**Work item**
Using the entries below, output each line exactly from the first through the one that contains "2. Common: Use".
Segment Start: Supplied information
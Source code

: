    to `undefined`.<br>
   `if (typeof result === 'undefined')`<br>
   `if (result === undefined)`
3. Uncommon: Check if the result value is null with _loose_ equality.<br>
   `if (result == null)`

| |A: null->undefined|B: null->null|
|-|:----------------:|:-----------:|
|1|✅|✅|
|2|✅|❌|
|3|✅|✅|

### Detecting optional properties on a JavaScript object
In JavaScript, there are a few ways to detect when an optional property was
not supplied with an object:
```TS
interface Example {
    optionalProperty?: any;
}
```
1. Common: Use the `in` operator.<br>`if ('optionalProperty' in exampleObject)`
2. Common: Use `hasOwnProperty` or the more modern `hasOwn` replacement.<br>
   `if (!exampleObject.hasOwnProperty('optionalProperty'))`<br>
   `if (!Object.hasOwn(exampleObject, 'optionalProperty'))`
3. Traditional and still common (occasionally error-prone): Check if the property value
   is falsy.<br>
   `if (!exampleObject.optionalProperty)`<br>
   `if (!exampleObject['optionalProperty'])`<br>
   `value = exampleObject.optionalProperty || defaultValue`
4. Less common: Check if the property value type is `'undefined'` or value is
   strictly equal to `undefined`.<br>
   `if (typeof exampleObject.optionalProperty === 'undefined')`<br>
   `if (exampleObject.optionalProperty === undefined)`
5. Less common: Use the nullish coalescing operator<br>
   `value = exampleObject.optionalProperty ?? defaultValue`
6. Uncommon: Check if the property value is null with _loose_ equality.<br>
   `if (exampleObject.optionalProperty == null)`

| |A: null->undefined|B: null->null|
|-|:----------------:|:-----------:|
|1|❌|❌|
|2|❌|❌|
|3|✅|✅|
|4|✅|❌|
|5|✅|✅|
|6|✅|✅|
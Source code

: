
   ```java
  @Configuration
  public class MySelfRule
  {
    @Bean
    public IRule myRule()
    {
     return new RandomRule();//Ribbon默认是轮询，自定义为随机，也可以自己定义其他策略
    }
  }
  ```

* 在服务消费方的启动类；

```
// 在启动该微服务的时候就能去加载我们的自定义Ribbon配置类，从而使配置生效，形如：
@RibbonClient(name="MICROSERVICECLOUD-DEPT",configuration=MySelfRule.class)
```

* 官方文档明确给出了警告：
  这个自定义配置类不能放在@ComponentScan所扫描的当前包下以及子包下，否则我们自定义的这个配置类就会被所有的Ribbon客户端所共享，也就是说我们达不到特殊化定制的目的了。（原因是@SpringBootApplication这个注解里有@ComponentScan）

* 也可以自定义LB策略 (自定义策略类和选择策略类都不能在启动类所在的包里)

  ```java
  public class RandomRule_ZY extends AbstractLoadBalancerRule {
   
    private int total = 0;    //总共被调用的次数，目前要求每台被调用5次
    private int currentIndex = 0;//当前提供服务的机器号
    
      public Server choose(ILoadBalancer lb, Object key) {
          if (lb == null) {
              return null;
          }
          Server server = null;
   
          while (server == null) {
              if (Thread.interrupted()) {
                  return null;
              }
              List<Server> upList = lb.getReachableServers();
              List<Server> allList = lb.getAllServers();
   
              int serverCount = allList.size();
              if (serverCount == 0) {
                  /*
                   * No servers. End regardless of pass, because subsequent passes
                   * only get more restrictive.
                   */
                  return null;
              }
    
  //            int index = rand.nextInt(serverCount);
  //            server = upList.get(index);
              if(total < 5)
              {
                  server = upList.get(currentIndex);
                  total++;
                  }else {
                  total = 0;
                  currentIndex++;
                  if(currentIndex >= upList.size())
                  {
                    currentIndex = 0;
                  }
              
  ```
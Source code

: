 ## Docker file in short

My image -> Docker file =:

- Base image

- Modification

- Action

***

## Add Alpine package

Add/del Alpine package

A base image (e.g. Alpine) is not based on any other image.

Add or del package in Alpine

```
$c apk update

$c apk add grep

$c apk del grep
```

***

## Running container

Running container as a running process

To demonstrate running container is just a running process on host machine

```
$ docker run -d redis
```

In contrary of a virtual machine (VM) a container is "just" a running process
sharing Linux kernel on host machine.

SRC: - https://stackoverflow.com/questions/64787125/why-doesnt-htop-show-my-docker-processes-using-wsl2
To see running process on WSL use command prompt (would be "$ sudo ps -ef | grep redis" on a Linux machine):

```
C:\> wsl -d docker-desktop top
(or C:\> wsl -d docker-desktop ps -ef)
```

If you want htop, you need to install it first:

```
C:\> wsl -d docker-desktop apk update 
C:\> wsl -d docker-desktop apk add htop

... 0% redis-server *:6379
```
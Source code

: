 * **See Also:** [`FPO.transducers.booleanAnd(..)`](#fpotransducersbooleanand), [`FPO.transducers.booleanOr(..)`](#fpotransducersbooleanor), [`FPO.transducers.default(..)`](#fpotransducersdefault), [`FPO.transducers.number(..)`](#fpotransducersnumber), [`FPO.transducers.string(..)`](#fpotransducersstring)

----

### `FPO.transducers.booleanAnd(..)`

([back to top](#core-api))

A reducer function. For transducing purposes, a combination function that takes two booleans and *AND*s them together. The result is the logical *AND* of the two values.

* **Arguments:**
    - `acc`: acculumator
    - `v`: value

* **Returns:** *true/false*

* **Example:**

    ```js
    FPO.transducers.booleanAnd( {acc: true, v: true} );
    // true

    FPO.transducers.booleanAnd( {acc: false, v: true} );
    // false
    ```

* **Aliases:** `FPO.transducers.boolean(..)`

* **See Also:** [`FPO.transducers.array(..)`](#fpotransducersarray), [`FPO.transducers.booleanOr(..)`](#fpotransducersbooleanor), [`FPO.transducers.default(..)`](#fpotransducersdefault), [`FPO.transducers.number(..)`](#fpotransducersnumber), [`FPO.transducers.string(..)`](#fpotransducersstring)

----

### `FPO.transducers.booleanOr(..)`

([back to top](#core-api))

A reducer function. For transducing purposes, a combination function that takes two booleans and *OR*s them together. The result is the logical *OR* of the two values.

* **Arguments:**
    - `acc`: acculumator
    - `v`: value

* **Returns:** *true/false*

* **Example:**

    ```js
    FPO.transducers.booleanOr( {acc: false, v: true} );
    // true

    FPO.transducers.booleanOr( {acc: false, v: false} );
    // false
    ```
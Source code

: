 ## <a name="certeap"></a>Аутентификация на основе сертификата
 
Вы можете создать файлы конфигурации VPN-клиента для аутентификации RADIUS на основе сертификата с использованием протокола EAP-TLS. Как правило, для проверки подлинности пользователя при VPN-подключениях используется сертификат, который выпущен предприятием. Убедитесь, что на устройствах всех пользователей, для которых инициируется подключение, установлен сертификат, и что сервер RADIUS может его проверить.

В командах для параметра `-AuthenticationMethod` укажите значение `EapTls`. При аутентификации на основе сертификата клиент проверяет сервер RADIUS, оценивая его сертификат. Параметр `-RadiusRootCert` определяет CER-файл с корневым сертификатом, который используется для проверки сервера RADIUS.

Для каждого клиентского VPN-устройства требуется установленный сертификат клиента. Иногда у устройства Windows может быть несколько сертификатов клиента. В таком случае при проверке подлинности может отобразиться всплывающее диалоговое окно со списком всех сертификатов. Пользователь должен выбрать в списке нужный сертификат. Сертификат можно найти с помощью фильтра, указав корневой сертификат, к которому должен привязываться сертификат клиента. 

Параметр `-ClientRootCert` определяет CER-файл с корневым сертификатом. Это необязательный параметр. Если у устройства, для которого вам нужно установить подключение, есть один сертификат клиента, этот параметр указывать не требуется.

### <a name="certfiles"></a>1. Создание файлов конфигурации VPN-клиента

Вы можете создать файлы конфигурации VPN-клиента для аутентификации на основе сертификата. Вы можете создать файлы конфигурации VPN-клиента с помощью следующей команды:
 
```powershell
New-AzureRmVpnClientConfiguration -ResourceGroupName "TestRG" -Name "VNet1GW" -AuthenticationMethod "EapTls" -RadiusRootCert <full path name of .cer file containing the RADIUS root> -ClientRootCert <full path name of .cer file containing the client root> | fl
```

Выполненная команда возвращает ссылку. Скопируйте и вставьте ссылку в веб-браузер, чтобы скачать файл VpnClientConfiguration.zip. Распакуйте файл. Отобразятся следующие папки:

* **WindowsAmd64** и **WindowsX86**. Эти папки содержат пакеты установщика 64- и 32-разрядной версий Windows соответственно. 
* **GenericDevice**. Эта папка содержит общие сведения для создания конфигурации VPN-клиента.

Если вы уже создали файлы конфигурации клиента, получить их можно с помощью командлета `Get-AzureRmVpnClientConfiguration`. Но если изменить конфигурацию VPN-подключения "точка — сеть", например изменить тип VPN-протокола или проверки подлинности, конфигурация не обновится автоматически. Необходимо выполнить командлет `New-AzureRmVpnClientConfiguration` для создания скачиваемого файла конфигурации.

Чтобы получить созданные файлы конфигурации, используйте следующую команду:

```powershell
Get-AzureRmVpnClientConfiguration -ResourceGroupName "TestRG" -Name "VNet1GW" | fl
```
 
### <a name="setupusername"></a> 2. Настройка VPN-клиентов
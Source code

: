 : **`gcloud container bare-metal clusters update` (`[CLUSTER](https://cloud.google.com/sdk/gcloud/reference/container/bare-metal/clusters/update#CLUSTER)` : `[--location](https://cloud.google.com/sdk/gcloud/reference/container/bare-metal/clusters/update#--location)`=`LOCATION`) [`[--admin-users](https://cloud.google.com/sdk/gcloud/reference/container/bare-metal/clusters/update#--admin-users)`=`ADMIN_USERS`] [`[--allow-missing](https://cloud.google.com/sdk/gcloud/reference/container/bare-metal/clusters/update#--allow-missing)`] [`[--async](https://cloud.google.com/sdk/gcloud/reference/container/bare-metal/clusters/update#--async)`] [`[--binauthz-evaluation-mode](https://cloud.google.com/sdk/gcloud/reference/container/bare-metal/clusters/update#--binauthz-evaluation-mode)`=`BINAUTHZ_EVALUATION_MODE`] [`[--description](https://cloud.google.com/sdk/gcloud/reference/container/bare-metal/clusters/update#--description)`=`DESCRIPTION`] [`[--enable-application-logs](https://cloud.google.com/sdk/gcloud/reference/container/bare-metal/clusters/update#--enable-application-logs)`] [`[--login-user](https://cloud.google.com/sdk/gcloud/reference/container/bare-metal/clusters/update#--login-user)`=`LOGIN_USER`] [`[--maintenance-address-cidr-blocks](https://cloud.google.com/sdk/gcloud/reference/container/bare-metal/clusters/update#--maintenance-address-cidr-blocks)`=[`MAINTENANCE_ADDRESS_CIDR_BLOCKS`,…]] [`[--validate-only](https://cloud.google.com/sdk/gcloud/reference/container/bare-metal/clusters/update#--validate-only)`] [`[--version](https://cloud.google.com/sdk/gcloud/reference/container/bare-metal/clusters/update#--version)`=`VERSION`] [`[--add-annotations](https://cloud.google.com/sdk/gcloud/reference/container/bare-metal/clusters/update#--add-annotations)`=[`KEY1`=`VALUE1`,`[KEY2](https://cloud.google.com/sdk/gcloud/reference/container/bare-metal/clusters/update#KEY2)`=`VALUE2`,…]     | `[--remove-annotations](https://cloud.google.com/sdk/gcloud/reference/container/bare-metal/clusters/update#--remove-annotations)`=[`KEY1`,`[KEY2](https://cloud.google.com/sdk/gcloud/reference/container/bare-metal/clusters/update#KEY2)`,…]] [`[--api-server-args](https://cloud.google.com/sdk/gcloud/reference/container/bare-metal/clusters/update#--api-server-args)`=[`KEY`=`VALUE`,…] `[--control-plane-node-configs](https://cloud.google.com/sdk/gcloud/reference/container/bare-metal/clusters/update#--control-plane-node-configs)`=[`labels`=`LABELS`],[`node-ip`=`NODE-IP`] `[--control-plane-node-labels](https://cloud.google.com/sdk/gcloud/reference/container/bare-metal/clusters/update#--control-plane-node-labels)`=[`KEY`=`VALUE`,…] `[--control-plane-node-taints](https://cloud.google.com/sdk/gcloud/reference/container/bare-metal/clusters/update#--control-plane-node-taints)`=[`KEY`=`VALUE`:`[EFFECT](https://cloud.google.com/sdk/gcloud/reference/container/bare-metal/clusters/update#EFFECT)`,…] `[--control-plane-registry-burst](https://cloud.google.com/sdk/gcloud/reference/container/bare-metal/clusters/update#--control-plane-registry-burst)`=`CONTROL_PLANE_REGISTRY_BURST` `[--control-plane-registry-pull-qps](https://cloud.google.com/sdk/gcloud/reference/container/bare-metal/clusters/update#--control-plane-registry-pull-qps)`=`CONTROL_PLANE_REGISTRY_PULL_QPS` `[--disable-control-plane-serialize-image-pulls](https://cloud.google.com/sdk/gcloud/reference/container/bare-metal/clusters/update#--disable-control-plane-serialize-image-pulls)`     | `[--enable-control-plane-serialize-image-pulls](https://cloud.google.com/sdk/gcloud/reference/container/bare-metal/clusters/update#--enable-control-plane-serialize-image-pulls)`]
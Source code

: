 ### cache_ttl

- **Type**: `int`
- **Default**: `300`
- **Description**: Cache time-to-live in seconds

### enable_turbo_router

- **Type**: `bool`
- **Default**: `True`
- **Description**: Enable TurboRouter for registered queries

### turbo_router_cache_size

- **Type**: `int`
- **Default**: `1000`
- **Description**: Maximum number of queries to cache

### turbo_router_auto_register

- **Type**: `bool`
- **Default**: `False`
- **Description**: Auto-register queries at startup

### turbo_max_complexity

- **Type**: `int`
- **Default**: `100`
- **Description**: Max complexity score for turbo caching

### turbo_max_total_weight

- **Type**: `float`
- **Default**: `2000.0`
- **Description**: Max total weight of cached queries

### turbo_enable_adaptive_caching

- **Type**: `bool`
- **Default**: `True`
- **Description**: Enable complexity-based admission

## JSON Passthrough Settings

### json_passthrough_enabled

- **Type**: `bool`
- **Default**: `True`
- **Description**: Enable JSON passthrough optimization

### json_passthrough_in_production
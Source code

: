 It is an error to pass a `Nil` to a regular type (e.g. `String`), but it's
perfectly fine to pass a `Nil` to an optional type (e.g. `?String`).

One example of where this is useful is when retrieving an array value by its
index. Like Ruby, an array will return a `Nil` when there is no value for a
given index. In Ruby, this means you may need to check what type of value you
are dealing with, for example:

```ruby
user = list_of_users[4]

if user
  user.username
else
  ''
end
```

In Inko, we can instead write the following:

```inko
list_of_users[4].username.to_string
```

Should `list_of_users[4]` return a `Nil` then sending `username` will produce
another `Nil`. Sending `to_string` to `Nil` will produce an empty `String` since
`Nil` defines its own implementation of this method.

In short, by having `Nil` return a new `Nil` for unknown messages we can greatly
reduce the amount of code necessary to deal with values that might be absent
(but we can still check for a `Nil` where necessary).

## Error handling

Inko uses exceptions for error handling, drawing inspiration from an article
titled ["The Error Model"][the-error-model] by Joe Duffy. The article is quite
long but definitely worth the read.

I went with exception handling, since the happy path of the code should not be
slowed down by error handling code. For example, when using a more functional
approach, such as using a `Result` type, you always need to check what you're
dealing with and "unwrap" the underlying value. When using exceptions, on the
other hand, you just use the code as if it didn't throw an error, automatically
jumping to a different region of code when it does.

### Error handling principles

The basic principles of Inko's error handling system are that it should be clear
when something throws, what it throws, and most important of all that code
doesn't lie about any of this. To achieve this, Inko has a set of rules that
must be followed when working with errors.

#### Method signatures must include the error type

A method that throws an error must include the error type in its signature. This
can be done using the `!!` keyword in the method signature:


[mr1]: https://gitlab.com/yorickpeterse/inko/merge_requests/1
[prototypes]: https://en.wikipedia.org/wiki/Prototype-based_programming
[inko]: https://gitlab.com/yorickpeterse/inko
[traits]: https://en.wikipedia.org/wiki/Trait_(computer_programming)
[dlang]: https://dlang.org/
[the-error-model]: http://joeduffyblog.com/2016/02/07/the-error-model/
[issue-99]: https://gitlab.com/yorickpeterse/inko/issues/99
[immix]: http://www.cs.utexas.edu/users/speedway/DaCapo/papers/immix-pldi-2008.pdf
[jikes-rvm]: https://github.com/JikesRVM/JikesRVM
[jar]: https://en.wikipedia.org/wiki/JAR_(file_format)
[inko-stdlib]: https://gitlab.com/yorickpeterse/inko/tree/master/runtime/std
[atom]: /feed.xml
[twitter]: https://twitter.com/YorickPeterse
Segment End: Supplied information
**Solution to this task**
Source code

:    to `undefined`.<br>
   `if (typeof result === 'undefined')`<br>
   `if (result === undefined)`
3. Uncommon: Check if the result value is null with _loose_ equality.<br>
   `if (result == null)`

| |A: null->undefined|B: null->null|
|-|:----------------:|:-----------:|
|1|✅|✅|
|2|✅|❌|
|3|✅|✅|

### Detecting optional properties on a JavaScript object
In JavaScript, there are a few ways to detect when an optional property was
not supplied with an object:
```TS
interface Example {
    optionalProperty?: any;
}
```
1. Common: Use the `in` operator.<br>`if ('optionalProperty' in exampleObject)`
2. Common: Use `hasOwnProperty` or the more modern `hasOwn` replacement.<br>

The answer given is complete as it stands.